Behavioral integrity matters enormously because it is the foundation of trust. Research by Simons found that a one-eighth point improvement in a hotel's behavioral integrity score (on a 5-point scale) correlated with a 2.5% increase in revenue per available room. Employees who perceive their leaders as behaviorally integrated show higher commitment, engagement, and willingness to go above and beyond. Conversely, perceived gaps between words and actions are among the fastest destroyers of trust and credibility.
The concept operates at multiple levels. At the personal level, behavioral integrity means keeping promises to yourself and others, following through on commitments, and ensuring your daily actions reflect your stated values and priorities. At the leadership level, it means modeling the behaviors you expect from others, honoring commitments to your team, and being transparent when circumstances force changes. At the organizational level, it means the company's culture and practices match its stated values and mission.

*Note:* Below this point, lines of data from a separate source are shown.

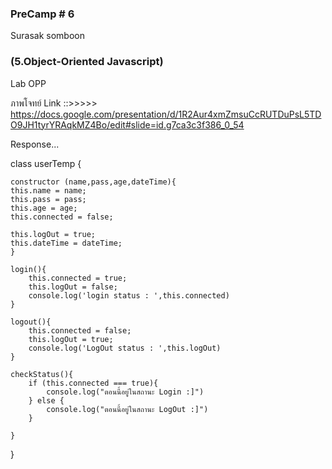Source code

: ### PreCamp # 6
Surasak somboon

### (5.Object-Oriented Javascript)
Lab OPP

ภาพโจทย์ Link ::>>>>>    https://docs.google.com/presentation/d/1R2Aur4xmZmsuCcRUTDuPsL5TDO9JH1tyrYRAqkMZ4Bo/edit#slide=id.g7ca3c3f386_0_54


Response...

class userTemp {

    constructor (name,pass,age,dateTime){
    this.name = name;
    this.pass = pass;
    this.age = age;
    this.connected = false;
    
    this.logOut = true;
    this.dateTime = dateTime;
    }

    login(){
        this.connected = true;
        this.logOut = false;
        console.log('login status : ',this.connected)
    }

    logout(){
        this.connected = false;
        this.logOut = true;
        console.log('LogOut status : ',this.logOut)
    }

    checkStatus(){
        if (this.connected === true){
            console.log("ตอนนี้อยู่ในสถานะ Login :]")
        } else {
            console.log("ตอนนี้อยู่ในสถานะ LogOut :]")
        }

    }

}
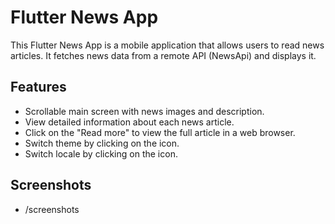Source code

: # Flutter News App

This Flutter News App is a mobile application that allows users to read news articles. It fetches news data from a remote API (NewsApi) and displays it.

## Features

- Scrollable main screen with news images and description.
- View detailed information about each news article.
- Click on the "Read more" to view the full article in a web browser.
- Switch theme by clicking on the icon.
- Switch locale by clicking on the icon.

## Screenshots

- /screenshots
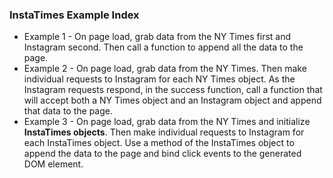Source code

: ### InstaTimes Example Index
* Example 1 - On page load, grab data from the NY Times first and Instagram second. Then call a function to append all the data to the page.
* Example 2 - On page load, grab data from the NY Times. Then make individual requests to Instagram for each NY Times object. As the Instagram requests respond, in the success function, call a function that will accept both a NY Times object and an Instagram object and append that data to the page. 
* Example 3 - On page load, grab data from the NY Times and initialize **InstaTimes objects**. Then make individual requests to Instagram for each InstaTimes object. Use a method of the InstaTimes object to append the data to the page and bind click events to the generated DOM element.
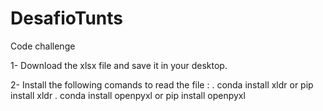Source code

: # DesafioTunts
Code challenge 

1- Download the xlsx file and save it in your desktop.

2- Install the following comands to read the file  : 
  . conda install xldr or pip install xldr
  . conda install openpyxl or pip install openpyxl
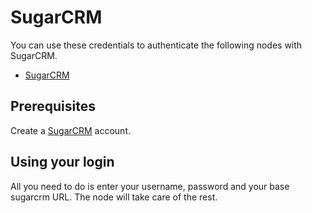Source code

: # SugarCRM

You can use these credentials to authenticate the following nodes with SugarCRM.
- [SugarCRM](/workflow/integrations/nodes/workflow-nodes-base.sugarcrm/)

## Prerequisites

Create a [SugarCRM](https://sugarcrm.com/) account.

## Using your login

All you need to do is enter your username, password and your base sugarcrm URL.
The node will take care of the rest.
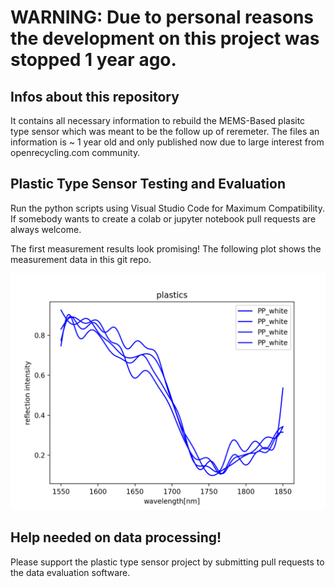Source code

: # WARNING: Due to personal reasons the development on this project was stopped 1 year ago. 

## Infos about this repository
It contains all necessary information to rebuild the MEMS-Based plasitc type sensor which was meant to be the follow up of reremeter. 
The files an information is ~ 1 year old and only published now due to large interest from openrecycling.com community. 

## Plastic Type Sensor Testing and Evaluation
Run the python scripts using Visual Studio Code for Maximum Compatibility.
If somebody wants to create a colab or jupyter notebook pull requests are always welcome.

The first measurement results look promising! The following plot shows the measurement data in this git repo.

![plastic scans](media/sample_data_fourPP.png "Scans of four PP items")

## Help needed on data processing!
Please support the plastic type sensor project by submitting pull requests to the data evaluation software.
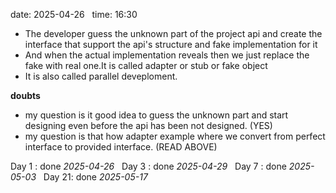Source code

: 
date: 2025-04-26  
time: 16:30  

- The developer guess the unknown part of the project api and create the interface that support the api's structure and fake implementation for it
- And when the actual implementation reveals then we just replace the fake with real one.It is called adapter or stub or fake object
- It is also called parallel deveploment.

**doubts**
- my question is it good idea to guess the unknown part and start designing even before the api has been not designed. (YES)
- my question is that how adapter example where we convert from perfect interface to provided interface. (READ ABOVE)
  

Day 1 : done *2025-04-26*  
Day 3 : done *2025-04-29*  
Day 7 : done *2025-05-03*  
Day 21: done *2025-05-17*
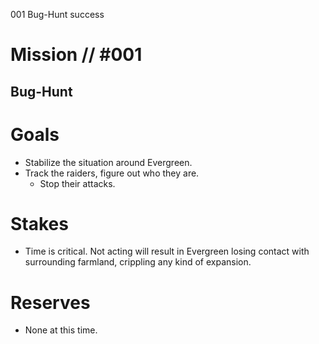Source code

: 001
Bug-Hunt
success

# Mission // #001

## Bug-Hunt

# Goals

- Stabilize the situation around Evergreen.
- Track the raiders, figure out who they are.
  - Stop their attacks.

# Stakes

- Time is critical. Not acting will result in Evergreen losing contact with surrounding farmland, crippling any kind of expansion.

# Reserves

- None at this time.
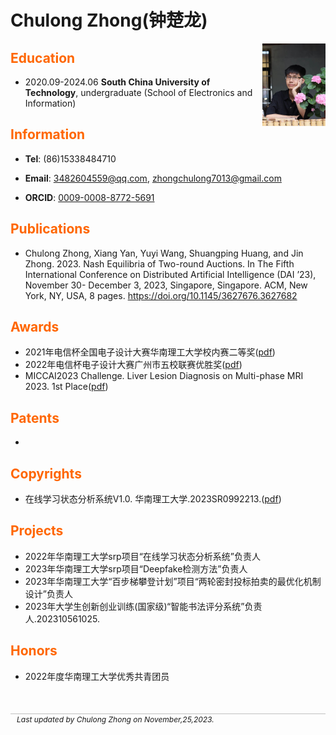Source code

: # Chulong Zhong(钟楚龙)

<div class="introimage"><img src="./assets/profile.jpg" width="20%" style="float:right;"alt="Profile"></div>

## Education

- 2020.09-2024.06  **South China University of Technology**, undergraduate (School of Electronics and Information)

## Information

- **Tel**: (86)15338484710

- **Email**: 3482604559@qq.com, zhongchulong7013@gmail.com
- **ORCID**: [0009-0008-8772-5691](http://orcid.org/0009-0008-8772-5691/)


## Publications

- Chulong Zhong, Xiang Yan, Yuyi Wang, Shuangping Huang, and Jin Zhong. 2023. Nash Equilibria of Two-round Auctions. In The Fifth International Conference on Distributed Artificial Intelligence (DAI ’23), November 30- December 3, 2023, Singapore, Singapore. ACM, New York, NY, USA, 8 pages. https://doi.org/10.1145/3627676.3627682

## Awards

- 2021年电信杯全国电子设计大赛华南理工大学校内赛二等奖([pdf](./assets/awards.1.pdf))
- 2022年电信杯电子设计大赛广州市五校联赛优胜奖([pdf](./assets/awards.2.pdf))
- MICCAI2023 Challenge. Liver Lesion Diagnosis on Multi-phase MRI 2023. 1st Place([pdf](./assets/awards.3.miccai2023.pdf))
## Patents

- 

## Copyrights

- 在线学习状态分析系统V1.0. 华南理工大学.2023SR0992213.([pdf](./assets/copyrights.1.2023SR0992213.pdf))

## Projects

-   2022年华南理工大学srp项目“在线学习状态分析系统”负责人  
-   2023年华南理工大学srp项目“Deepfake检测方法”负责人  
-   2023年华南理工大学“百步梯攀登计划”项目“两轮密封投标拍卖的最优化机制设计”负责人
-   2023年大学生创新创业训练(国家级)“智能书法评分系统”负责人.202310561025.

## Honors

- 2022年度华南理工大学优秀共青团员

<div class="foot">Last updated by Chulong Zhong on November,25,2023.</div>

<style>
h2 {color:#FF6600;}
.foot {
  margin-top: 50px;
  border-top: 1px solid silver;
  padding-top: 1px;
  padding-left: 10px;
  font-size: 12px;
  font-style: italic;
}</style>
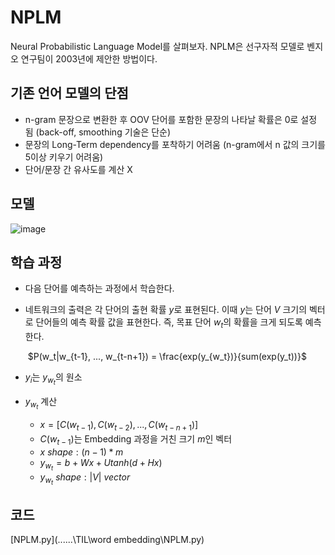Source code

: # NPLM

Neural Probabilistic Language Model를 살펴보자. NPLM은 선구자적 모델로 벤지오 연구팀이 2003년에 제안한 방법이다. 

## 기존 언어 모델의 단점

- n-gram 문장으로 변환한 후 OOV 단어를 포함한 문장의 나타날 확률은 0로 설정 됨 (back-off, smoothing 기술은 단순)
- 문장의 Long-Term dependency를 포착하기 어려움 (n-gram에서 n 값의 크기를 5이상 키우기 어려움)
- 단어/문장 간 유사도를 계산 X

## 모델
![image](https://user-images.githubusercontent.com/75521926/177001101-39148dcd-3fb5-4ebf-9007-ee2f420ab07c.png)

## 학습 과정
- 다음 단어를 예측하는 과정에서 학습한다.

- 네트워크의 출력은 각 단어의 출현 확률 $y$로 표현된다. 이때 $y$는 단어 $V$ 크기의 벡터로 단어들의 예측 확률 값을 표현한다. 즉, 목표 단어 $w_t$의 확률을 크게 되도록 예측한다.

  ​																$P(w_t|w_{t-1}, ..., w_{t-n+1}) = \frac{exp(y_{w_t})}{sum(exp(y_t))}$

- $y_i$는 $y_{w_t}$의 원소

- $y_{w_t}$ 계산

  - $x = [C(w_{t-1}), C(w_{t-2}), ..., C(w_{t-n+1})]$
  - $C(w_{t-1})$는 Embedding 과정을 거친 크기 $m$인 벡터
  - $x \ shape: (n-1) * m$
  - $y_{w_t} = b + Wx + Utanh(d + Hx)$
  - $y_{w_t} \ shape: |V| \ vector$


## 코드
 [NPLM.py](..\..\..\TIL\word embedding\NPLM.py) 
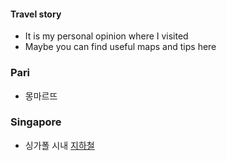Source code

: 
#### Travel story
 - It is my personal opinion where I visited
 - Maybe you can find useful maps and tips here

### Pari
 - 몽마르뜨 
 
### Singapore
 - 싱가폴 시내 [지하철](https://github.com/jeonghoonkang/trip/blob/master/map/singapre_train_map.png)
 
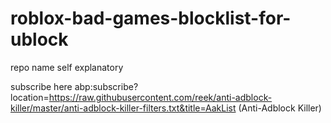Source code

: # roblox-bad-games-blocklist-for-ublock
repo name self explanatory



subscribe here
abp:subscribe?location=https://raw.githubusercontent.com/reek/anti-adblock-killer/master/anti-adblock-killer-filters.txt&title=AakList (Anti-Adblock Killer)
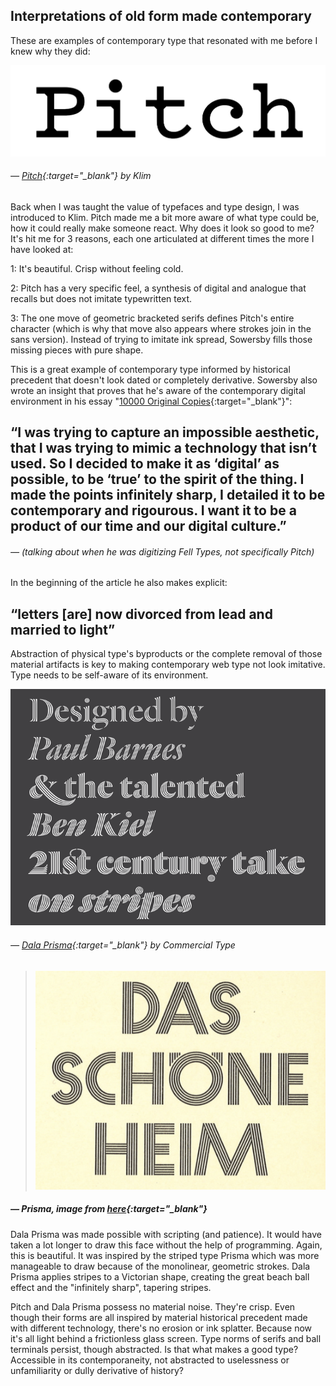 <a name="typefaces01"></a>

## Interpretations of old form made contemporary

These are examples of contemporary type that resonated with me before I knew why they did:

![](images/11/pitch.jpeg)
###### — [Pitch](https://klim.co.nz/retail-fonts/pitch/){:target="_blank"} by Klim

Back when I was taught the value of typefaces and type design, I was introduced to Klim. Pitch made me a bit more aware of what type could be, how it could really make someone react. Why does it look so good to me? It's hit me for 3 reasons, each one articulated at different times the more I have looked at:

1: It's beautiful. Crisp without feeling cold.

2: Pitch has a very specific feel, a synthesis of digital and analogue that recalls but does not imitate typewritten text.

3: The one move of geometric bracketed serifs defines Pitch's entire character (which is why that move also appears where strokes join in the sans version). Instead of trying to imitate ink spread, Sowersby fills those missing pieces with pure shape.

This is a great example of contemporary type informed by historical precedent that doesn't look dated or completely derivative. Sowersby also wrote an insight that proves that he's aware of the contemporary digital environment in his essay "[10000 Original Copies](https://klim.co.nz/blog/10000-original-copies/){:target="_blank"}":

## “I was trying to capture an impossible aesthetic, that I was trying to mimic a technology that isn’t used. So I decided to make it as ‘digital’ as possible, to be ‘true’ to the spirit of the thing. I made the points infinitely sharp, I detailed it to be contemporary and rigourous. I want it to be a product of our time and our digital culture.”
###### — (talking about when he was digitizing Fell Types, not specifically Pitch)

In the beginning of the article he also makes explicit:

## “letters [are] now divorced from lead and married to light”

Abstraction of physical type's byproducts or the complete removal of those material artifacts is key to making contemporary web type not look imitative. Type needs to be self-aware of its environment.

![](images/11/dalaprisma.png)
###### — [Dala Prisma](https://commercialtype.com/catalog/dala_floda/dala_prisma){:target="_blank"} by Commercial Type

>![](images/11/prisma.png)
##### — Prisma, image from [here](https://www.flickr.com/photos/philipp75/14297172014/in/photostream/lightbox/){:target="_blank"}

Dala Prisma was made possible with scripting (and patience). It would have taken a lot longer to draw this face without the help of programming. Again, this is beautiful. It was inspired by the striped type Prisma which was more manageable to draw because of the monolinear, geometric strokes. Dala Prisma applies stripes to a Victorian shape, creating the great beach ball effect and the "infinitely sharp", tapering stripes.

Pitch and Dala Prisma possess no material noise. They're crisp. Even though their forms are all inspired by material historical precedent made with different technology, there's no erosion or ink splatter. Because now it's all light behind a frictionless glass screen. Type norms of serifs and ball terminals persist, though abstracted. Is that what makes a good type? Accessible in its contemporaneity, not abstracted to uselessness or unfamiliarity or dully derivative of history?
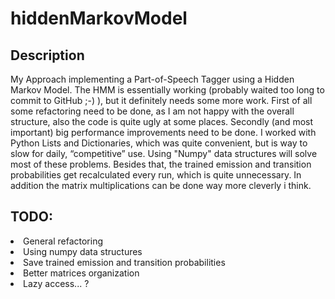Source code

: # hiddenMarkovModel

## Description
My Approach implementing a Part-of-Speech Tagger using a Hidden Markov Model. The HMM is essentially working (probably waited too long to commit to GitHub ;-) ), but it definitely needs some more work. First of all some refactoring need to be done, as I am not happy with the overall structure, also the code is quite ugly at some places. Secondly (and most important) big performance improvements need to be done. I worked with Python Lists and Dictionaries, which was quite convenient, but is way to slow for daily, “competitive” use. Using "Numpy" data structures will solve most of these problems. Besides that, the trained emission and transition probabilities get recalculated every run, which is quite unnecessary. In addition the matrix multiplications can be done way more cleverly i think.

## TODO:

<li> General refactoring
<li> Using numpy data structures
<li> Save trained emission and transition probabilities
<li> Better matrices organization
<li> Lazy access... ?

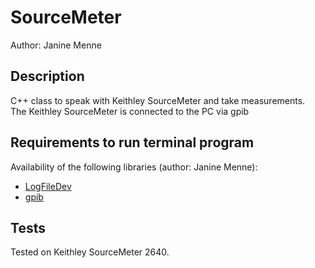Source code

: # SourceMeter
Author: Janine Menne

## Description
C++ class to speak with Keithley SourceMeter and take measurements.  
The Keithley SourceMeter is connected to the PC via gpib

## Requirements to run terminal program

Availability of the following libraries (author: Janine Menne):  
* [LogFileDev][4]  
* [gpib][5] 

## Tests
Tested on Keithley SourceMeter 2640.


[1]: https://github.com/jamenne/Keithley_SourceMeter_Control
[2]: https://github.com/jamenne/Keithley_MultiMeter_Control
[3]: https://github.com/jamenne/PeltierElementControl
[4]: https://github.com/jamenne/Device_Logfiles  
[5]: https://github.com/jamenne/gpib 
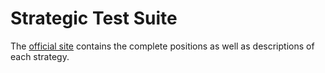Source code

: # Strategic Test Suite

The [official site](https://sites.google.com/site/strategictestsuite/) contains the complete positions as well as descriptions of each strategy.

Common failures of behavioral integrity include: saying you value work-life balance while rewarding only long hours, claiming to welcome feedback while punishing dissent, espousing innovation while penalizing failure, and making promises you cannot keep. The gap does not need to be intentional to be damaging. Leaders often make aspirational statements that they genuinely intend to follow but fail to act on, creating a credibility deficit.
Building behavioral integrity requires: making fewer and more careful commitments, following through reliably on the commitments you make, acknowledging openly when you cannot fulfill a promise, aligning systems and incentives with stated values, and regularly auditing whether your actions match your words. The principle is deceptively simple but profoundly difficult to maintain consistently.